WORKING DATA:

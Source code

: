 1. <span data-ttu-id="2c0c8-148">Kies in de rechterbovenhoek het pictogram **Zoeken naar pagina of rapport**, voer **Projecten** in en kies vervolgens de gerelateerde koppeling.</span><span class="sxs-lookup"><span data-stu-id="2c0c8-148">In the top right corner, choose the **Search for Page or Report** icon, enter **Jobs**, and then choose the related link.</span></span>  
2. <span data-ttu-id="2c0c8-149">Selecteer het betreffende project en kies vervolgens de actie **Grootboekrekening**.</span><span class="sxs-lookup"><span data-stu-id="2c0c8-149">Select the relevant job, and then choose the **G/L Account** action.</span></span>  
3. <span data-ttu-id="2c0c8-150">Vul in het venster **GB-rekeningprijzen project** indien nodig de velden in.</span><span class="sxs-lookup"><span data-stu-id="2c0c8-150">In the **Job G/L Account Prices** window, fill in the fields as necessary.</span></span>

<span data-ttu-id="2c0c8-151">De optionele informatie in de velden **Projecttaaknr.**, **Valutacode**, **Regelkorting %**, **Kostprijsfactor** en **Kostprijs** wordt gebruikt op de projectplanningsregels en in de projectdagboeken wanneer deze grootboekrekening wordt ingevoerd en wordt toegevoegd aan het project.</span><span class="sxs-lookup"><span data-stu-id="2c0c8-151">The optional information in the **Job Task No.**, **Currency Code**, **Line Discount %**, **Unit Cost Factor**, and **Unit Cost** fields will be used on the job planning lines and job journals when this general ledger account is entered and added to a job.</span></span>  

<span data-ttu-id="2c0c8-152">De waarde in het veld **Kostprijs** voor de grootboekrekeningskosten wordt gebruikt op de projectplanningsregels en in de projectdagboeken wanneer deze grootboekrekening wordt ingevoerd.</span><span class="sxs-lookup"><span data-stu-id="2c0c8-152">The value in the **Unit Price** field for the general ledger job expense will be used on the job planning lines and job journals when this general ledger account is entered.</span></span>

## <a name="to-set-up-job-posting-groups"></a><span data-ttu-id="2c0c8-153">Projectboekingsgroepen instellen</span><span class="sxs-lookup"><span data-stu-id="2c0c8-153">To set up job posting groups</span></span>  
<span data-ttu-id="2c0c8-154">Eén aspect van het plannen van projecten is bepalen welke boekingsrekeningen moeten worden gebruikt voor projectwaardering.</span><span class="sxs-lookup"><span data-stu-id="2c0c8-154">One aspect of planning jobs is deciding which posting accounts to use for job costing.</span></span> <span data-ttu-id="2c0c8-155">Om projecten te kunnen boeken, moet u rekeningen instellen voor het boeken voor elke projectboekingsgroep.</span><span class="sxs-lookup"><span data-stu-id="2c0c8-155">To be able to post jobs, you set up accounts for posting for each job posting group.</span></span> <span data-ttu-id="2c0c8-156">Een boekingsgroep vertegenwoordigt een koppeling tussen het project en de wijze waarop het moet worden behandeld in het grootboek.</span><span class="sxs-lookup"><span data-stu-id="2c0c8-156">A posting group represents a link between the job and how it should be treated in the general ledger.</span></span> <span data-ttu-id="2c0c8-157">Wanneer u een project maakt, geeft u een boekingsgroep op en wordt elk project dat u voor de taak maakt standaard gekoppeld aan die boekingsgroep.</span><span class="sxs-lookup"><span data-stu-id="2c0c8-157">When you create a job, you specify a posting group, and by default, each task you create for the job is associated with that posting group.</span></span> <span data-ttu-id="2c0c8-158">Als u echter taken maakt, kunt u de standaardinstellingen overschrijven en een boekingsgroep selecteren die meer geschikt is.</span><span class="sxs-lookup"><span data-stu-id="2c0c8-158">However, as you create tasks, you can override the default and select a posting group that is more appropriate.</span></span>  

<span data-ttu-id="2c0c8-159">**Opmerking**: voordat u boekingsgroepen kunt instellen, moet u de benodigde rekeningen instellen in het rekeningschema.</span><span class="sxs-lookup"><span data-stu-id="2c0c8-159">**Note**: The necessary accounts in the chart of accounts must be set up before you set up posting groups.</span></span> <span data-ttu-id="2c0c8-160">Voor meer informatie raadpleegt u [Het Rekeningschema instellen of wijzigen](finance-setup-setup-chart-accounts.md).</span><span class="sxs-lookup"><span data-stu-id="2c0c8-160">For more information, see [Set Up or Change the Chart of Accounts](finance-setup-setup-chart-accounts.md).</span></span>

TASK INSTRUCTIONS: Copy the lines of the listing exactly. Skip none.

OUTPUT:
Source code

: 1. <span data-ttu-id="2c0c8-148">Kies in de rechterbovenhoek het pictogram **Zoeken naar pagina of rapport**, voer **Projecten** in en kies vervolgens de gerelateerde koppeling.</span><span class="sxs-lookup"><span data-stu-id="2c0c8-148">In the top right corner, choose the **Search for Page or Report** icon, enter **Jobs**, and then choose the related link.</span></span>  
2. <span data-ttu-id="2c0c8-149">Selecteer het betreffende project en kies vervolgens de actie **Grootboekrekening**.</span><span class="sxs-lookup"><span data-stu-id="2c0c8-149">Select the relevant job, and then choose the **G/L Account** action.</span></span>  
3. <span data-ttu-id="2c0c8-150">Vul in het venster **GB-rekeningprijzen project** indien nodig de velden in.</span><span class="sxs-lookup"><span data-stu-id="2c0c8-150">In the **Job G/L Account Prices** window, fill in the fields as necessary.</span></span>

<span data-ttu-id="2c0c8-151">De optionele informatie in de velden **Projecttaaknr.**, **Valutacode**, **Regelkorting %**, **Kostprijsfactor** en **Kostprijs** wordt gebruikt op de projectplanningsregels en in de projectdagboeken wanneer deze grootboekrekening wordt ingevoerd en wordt toegevoegd aan het project.</span><span class="sxs-lookup"><span data-stu-id="2c0c8-151">The optional information in the **Job Task No.**, **Currency Code**, **Line Discount %**, **Unit Cost Factor**, and **Unit Cost** fields will be used on the job planning lines and job journals when this general ledger account is entered and added to a job.</span></span>  

<span data-ttu-id="2c0c8-152">De waarde in het veld **Kostprijs** voor de grootboekrekeningskosten wordt gebruikt op de projectplanningsregels en in de projectdagboeken wanneer deze grootboekrekening wordt ingevoerd.</span><span class="sxs-lookup"><span data-stu-id="2c0c8-152">The value in the **Unit Price** field for the general ledger job expense will be used on the job planning lines and job journals when this general ledger account is entered.</span></span>

## <a name="to-set-up-job-posting-groups"></a><span data-ttu-id="2c0c8-153">Projectboekingsgroepen instellen</span><span class="sxs-lookup"><span data-stu-id="2c0c8-153">To set up job posting groups</span></span>  
<span data-ttu-id="2c0c8-154">Eén aspect van het plannen van projecten is bepalen welke boekingsrekeningen moeten worden gebruikt voor projectwaardering.</span><span class="sxs-lookup"><span data-stu-id="2c0c8-154">One aspect of planning jobs is deciding which posting accounts to use for job costing.</span></span> <span data-ttu-id="2c0c8-155">Om projecten te kunnen boeken, moet u rekeningen instellen voor het boeken voor elke projectboekingsgroep.</span><span class="sxs-lookup"><span data-stu-id="2c0c8-155">To be able to post jobs, you set up accounts for posting for each job posting group.</span></span> <span data-ttu-id="2c0c8-156">Een boekingsgroep vertegenwoordigt een koppeling tussen het project en de wijze waarop het moet worden behandeld in het grootboek.</span><span class="sxs-lookup"><span data-stu-id="2c0c8-156">A posting group represents a link between the job and how it should be treated in the general ledger.</span></span> <span data-ttu-id="2c0c8-157">Wanneer u een project maakt, geeft u een boekingsgroep op en wordt elk project dat u voor de taak maakt standaard gekoppeld aan die boekingsgroep.</span><span class="sxs-lookup"><span data-stu-id="2c0c8-157">When you create a job, you specify a posting group, and by default, each task you create for the job is associated with that posting group.</span></span> <span data-ttu-id="2c0c8-158">Als u echter taken maakt, kunt u de standaardinstellingen overschrijven en een boekingsgroep selecteren die meer geschikt is.</span><span class="sxs-lookup"><span data-stu-id="2c0c8-158">However, as you create tasks, you can override the default and select a posting group that is more appropriate.</span></span>  

<span data-ttu-id="2c0c8-159">**Opmerking**: voordat u boekingsgroepen kunt instellen, moet u de benodigde rekeningen instellen in het rekeningschema.</span><span class="sxs-lookup"><span data-stu-id="2c0c8-159">**Note**: The necessary accounts in the chart of accounts must be set up before you set up posting groups.</span></span> <span data-ttu-id="2c0c8-160">Voor meer informatie raadpleegt u [Het Rekeningschema instellen of wijzigen](finance-setup-setup-chart-accounts.md).</span><span class="sxs-lookup"><span data-stu-id="2c0c8-160">For more information, see [Set Up or Change the Chart of Accounts](finance-setup-setup-chart-accounts.md).</span></span>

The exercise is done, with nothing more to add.